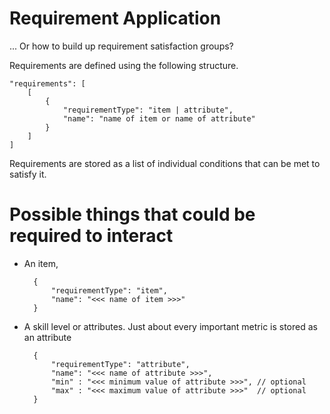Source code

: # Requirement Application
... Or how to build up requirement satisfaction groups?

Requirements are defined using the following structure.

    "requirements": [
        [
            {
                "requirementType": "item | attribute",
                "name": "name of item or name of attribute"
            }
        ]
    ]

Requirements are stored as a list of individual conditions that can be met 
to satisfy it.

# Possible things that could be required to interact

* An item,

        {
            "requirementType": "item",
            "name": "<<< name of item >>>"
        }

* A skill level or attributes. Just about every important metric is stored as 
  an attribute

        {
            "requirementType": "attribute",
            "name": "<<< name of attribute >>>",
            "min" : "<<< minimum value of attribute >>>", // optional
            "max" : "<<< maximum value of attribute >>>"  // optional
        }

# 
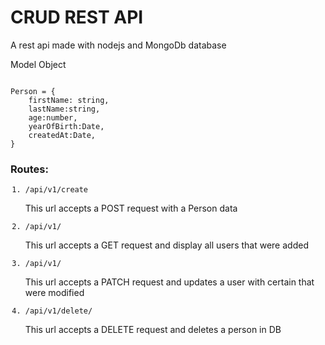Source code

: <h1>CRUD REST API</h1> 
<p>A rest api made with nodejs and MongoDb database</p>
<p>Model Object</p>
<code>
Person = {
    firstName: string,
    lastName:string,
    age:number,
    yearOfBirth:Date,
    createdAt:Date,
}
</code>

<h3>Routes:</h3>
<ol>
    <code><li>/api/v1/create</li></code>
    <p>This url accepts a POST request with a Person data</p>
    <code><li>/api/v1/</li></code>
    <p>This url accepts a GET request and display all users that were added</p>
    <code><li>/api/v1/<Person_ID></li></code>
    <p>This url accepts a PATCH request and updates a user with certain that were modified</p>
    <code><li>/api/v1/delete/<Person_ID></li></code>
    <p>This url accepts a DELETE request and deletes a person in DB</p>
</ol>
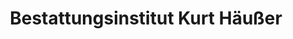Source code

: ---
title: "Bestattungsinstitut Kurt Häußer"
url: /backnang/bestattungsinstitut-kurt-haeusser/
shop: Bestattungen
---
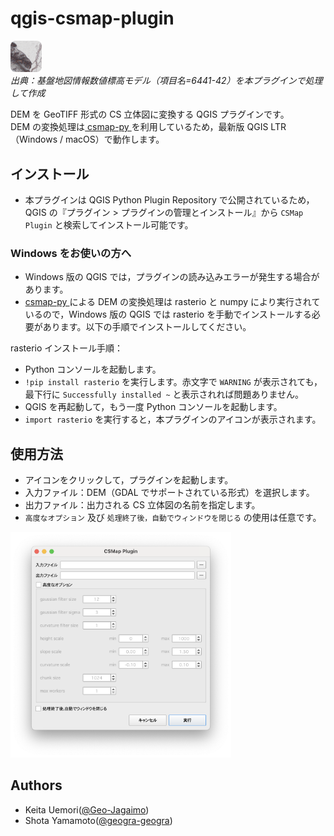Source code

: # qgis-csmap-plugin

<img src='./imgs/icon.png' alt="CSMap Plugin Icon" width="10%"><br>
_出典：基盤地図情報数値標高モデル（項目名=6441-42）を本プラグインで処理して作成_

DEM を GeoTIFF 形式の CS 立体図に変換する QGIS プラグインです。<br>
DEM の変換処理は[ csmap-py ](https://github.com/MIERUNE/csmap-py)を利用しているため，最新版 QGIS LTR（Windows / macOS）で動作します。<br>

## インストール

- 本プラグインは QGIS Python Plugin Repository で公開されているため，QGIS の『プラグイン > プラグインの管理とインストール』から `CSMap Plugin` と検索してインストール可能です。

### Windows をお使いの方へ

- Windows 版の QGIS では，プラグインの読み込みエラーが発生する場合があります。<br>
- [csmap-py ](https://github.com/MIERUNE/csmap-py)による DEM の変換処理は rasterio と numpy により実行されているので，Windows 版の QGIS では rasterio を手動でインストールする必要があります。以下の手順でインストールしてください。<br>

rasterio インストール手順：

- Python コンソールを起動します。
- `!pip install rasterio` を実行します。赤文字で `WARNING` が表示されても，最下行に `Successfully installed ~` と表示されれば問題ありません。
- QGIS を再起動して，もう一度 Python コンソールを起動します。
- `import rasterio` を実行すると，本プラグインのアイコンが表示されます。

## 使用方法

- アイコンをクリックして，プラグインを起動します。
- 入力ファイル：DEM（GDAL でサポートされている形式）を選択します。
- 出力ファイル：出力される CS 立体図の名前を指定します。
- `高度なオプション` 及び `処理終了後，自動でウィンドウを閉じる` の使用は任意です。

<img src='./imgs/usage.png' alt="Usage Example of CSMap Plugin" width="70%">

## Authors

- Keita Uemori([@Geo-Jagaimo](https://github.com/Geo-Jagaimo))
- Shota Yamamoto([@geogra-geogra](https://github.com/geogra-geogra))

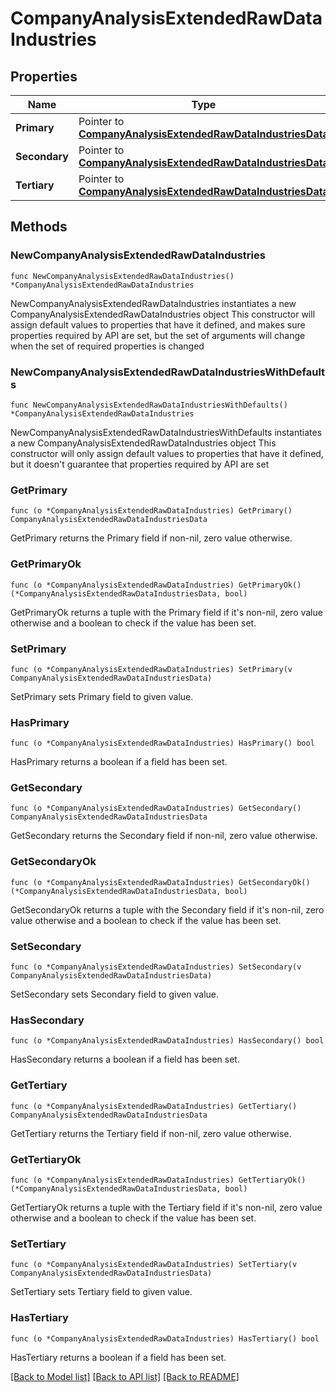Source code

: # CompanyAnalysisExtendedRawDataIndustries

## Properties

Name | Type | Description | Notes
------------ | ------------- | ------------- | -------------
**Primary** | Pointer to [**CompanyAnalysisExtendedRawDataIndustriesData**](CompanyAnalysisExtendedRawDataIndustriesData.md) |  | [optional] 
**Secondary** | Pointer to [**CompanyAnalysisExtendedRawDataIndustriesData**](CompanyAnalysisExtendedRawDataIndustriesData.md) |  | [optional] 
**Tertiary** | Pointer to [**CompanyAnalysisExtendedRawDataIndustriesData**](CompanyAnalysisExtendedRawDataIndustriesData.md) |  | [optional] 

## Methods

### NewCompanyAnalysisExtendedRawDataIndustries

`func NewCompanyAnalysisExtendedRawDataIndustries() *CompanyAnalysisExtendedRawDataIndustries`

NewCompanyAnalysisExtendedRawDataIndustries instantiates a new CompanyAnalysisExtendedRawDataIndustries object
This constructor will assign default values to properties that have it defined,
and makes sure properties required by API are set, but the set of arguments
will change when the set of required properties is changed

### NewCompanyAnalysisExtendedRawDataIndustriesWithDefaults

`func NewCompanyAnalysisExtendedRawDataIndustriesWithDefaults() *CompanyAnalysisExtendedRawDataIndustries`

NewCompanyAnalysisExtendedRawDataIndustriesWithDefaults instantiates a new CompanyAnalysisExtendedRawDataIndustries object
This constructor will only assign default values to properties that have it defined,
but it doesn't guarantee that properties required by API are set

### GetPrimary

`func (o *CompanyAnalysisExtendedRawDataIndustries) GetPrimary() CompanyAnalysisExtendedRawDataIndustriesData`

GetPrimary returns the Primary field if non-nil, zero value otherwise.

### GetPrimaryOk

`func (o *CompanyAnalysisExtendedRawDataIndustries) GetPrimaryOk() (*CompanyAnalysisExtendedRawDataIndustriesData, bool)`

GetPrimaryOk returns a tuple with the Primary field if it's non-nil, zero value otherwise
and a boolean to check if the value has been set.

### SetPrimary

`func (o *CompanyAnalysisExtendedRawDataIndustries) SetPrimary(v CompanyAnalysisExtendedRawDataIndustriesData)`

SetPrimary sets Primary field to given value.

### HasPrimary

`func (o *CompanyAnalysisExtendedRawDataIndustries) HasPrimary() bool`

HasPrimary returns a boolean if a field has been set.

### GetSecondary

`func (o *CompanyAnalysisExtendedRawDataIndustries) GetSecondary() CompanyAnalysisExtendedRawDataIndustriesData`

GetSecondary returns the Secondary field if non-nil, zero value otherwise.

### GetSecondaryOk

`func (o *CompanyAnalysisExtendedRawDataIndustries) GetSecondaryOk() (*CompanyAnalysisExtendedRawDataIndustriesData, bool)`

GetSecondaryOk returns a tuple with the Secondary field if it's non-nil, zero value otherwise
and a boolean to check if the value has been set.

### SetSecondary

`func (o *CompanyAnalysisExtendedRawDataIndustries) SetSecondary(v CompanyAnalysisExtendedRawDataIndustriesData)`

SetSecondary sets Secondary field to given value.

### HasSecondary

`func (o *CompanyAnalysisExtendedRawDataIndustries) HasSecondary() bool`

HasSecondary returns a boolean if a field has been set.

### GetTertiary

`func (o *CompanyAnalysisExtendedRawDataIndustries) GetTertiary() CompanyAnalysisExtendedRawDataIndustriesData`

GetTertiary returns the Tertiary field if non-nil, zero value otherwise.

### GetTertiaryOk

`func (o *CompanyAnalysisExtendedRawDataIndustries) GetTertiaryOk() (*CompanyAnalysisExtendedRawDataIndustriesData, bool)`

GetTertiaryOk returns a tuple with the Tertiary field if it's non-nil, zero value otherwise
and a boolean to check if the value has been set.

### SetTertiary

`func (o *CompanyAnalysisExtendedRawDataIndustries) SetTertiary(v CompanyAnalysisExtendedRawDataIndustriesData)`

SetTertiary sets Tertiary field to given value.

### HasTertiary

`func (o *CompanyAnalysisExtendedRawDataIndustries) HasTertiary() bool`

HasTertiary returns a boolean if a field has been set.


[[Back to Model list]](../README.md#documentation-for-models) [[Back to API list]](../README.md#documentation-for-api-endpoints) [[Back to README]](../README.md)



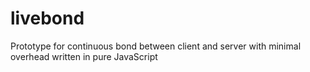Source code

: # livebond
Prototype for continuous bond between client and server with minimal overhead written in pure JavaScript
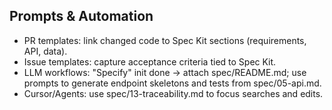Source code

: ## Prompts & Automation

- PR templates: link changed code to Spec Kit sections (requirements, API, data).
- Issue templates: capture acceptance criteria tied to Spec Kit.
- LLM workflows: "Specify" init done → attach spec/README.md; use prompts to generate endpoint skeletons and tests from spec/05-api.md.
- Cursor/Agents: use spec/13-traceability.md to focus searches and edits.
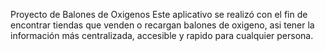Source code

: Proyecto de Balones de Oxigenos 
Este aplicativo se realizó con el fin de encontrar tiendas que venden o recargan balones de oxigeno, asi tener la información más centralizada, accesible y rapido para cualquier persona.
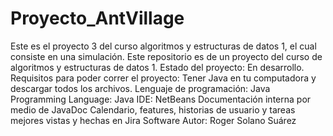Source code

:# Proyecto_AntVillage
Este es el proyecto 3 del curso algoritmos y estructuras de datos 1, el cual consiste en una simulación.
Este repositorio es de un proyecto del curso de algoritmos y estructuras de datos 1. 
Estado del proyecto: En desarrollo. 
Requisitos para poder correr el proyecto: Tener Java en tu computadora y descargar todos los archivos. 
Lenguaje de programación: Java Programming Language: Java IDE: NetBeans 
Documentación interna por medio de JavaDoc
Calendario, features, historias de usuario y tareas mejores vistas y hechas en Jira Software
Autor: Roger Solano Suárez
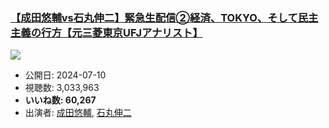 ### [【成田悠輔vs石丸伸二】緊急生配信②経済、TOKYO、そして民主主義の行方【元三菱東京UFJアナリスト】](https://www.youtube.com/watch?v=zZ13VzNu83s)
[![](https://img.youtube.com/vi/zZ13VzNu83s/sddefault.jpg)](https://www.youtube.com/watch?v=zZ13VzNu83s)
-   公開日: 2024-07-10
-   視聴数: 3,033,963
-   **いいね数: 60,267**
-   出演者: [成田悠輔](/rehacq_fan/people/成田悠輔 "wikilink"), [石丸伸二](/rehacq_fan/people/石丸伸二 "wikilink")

+++++

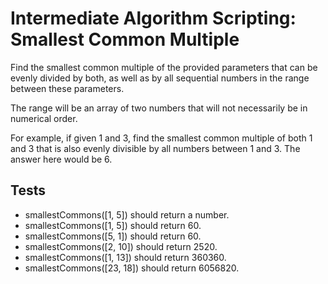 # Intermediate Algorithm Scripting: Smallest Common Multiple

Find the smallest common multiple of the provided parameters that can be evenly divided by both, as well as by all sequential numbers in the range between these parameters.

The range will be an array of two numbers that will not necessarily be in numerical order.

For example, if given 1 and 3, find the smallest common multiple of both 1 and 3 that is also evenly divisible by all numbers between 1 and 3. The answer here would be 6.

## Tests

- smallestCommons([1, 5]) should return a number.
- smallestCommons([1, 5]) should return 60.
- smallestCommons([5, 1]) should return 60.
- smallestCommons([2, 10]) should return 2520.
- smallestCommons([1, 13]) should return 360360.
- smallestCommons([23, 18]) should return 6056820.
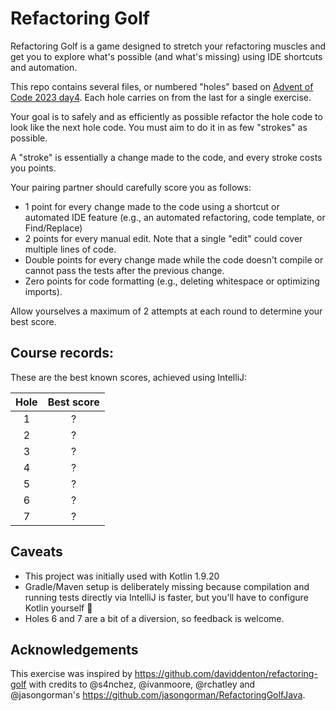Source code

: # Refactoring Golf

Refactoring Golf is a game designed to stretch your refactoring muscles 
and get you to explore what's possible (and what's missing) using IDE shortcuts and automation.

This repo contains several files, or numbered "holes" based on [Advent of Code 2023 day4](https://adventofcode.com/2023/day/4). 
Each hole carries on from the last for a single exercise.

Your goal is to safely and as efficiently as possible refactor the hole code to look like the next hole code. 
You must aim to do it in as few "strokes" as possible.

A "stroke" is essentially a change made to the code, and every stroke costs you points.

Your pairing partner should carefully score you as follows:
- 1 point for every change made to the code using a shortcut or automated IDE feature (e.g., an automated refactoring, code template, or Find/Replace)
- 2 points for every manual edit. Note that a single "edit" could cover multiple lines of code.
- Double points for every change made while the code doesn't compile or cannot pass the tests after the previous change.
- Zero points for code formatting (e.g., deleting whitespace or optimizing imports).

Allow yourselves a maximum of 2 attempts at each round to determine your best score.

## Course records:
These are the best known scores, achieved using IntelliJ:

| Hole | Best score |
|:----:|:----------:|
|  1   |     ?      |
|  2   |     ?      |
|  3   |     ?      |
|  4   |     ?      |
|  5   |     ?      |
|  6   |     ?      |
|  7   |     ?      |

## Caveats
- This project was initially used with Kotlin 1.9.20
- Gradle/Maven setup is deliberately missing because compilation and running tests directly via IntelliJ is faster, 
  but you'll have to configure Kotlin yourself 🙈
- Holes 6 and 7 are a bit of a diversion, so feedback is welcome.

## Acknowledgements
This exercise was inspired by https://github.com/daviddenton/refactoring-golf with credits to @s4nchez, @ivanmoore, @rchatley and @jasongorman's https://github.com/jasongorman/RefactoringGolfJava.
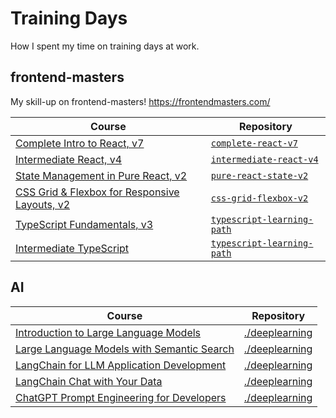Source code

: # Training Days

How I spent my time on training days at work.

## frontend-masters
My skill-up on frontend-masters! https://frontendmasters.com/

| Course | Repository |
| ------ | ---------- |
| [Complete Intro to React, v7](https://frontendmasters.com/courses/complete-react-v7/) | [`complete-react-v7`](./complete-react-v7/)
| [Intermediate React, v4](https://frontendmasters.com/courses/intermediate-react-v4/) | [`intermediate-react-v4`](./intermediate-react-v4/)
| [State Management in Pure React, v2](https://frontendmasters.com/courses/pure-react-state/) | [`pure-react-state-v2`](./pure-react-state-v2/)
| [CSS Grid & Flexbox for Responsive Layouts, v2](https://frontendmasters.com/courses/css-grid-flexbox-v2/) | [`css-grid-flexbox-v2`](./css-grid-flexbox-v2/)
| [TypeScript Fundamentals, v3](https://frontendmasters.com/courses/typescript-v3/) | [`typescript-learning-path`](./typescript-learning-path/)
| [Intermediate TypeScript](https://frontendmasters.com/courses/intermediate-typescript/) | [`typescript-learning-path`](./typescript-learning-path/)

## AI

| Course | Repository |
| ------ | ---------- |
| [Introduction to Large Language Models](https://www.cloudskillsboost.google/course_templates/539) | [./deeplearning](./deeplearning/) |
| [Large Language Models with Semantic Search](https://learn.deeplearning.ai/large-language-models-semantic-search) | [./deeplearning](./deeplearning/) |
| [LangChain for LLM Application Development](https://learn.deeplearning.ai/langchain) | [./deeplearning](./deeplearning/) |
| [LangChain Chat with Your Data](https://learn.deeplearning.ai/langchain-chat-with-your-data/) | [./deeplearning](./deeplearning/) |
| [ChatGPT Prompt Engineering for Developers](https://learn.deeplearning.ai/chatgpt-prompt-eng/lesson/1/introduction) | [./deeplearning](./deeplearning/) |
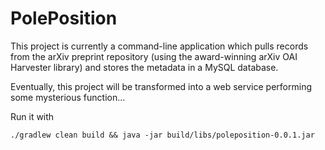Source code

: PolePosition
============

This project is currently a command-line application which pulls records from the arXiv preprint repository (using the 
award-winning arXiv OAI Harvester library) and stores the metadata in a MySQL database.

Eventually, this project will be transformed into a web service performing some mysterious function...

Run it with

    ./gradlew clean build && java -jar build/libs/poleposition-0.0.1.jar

+++++

Task directions: Copy every line where the word "GetPrimaryOk" is present in the entries above.

Problem solution:
### GetPrimaryOk
`func (o *CompanyAnalysisExtendedRawDataIndustries) GetPrimaryOk() (*CompanyAnalysisExtendedRawDataIndustriesData, bool)`
GetPrimaryOk returns a tuple with the Primary field if it's non-nil, zero value otherwise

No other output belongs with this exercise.